(Collected data)
□ □ □ □
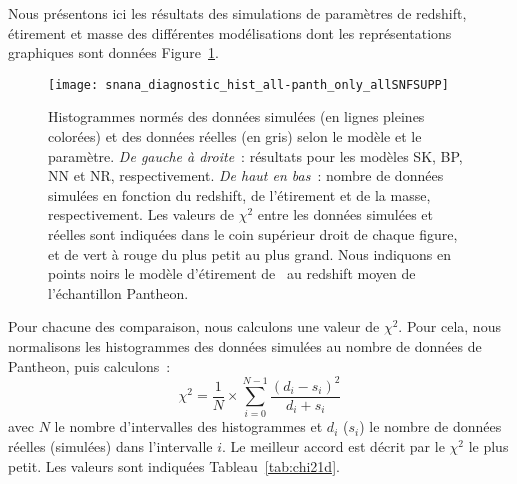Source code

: \documentclass[../main/main.tex]{subfiles}
\begin{document}
Nous présentons ici les résultats des simulations de paramètres de redshift,
étirement et masse des différentes modélisations dont les représentations
graphiques sont données Figure~\ref{fig:hist1d}.

\begin{figure}[ht]
    \centering
    \texttt{[image: snana\_diagnostic\_hist\_all-panth\_only\_allSNFSUPP]}
    \caption[Histogrammes uni-dimensionnels des données simulées et réelles]
        {Histogrammes normés des données simulées (en lignes pleines
        colorées) et des données réelles (en gris) selon le modèle et le
        paramètre. \textit{De gauche à droite}~: résultats pour les modèles SK,
        BP, NN et NR, respectivement. \textit{De haut en bas}~: nombre de
        données simulées en fonction du redshift, de l'étirement et de la masse,
        respectivement. Les valeurs de $\chi^2$ entre les données simulées et
        réelles sont indiquées dans le coin supérieur droit de chaque figure, et
        de vert à rouge du plus petit au plus grand. Nous indiquons en points
        noirs le modèle d'étirement de~ au redshift
        moyen de l'échantillon Pantheon.}
    \label{fig:hist1d}
\end{figure}

Pour chacune des comparaison, nous calculons une valeur de $\chi^2$. Pour cela,
nous normalisons les histogrammes des données simulées au nombre de données de
Pantheon, puis calculons~:
\begin{equation}\label{eq:chi21d}
    \chi^2 = \frac{1}{N}\times\sum_{i=0}^{N-1} \frac{(d_i - s_i)^2}{d_i+s_i}
\end{equation}
avec $N$ le nombre d'intervalles des histogrammes et $d_i$ ($s_i$) le nombre de
données réelles (simulées) dans l'intervalle $i$. Le meilleur accord est décrit
par le $\chi^2$ le plus petit. Les valeurs sont indiquées
Tableau~\ref{tab:chi21d}.
\end{document}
□ □ □ □
- [Work instruction]: The reply is a bare number, the count of lines in these entries that hold the word "begin".

- [Exercise solution]: 3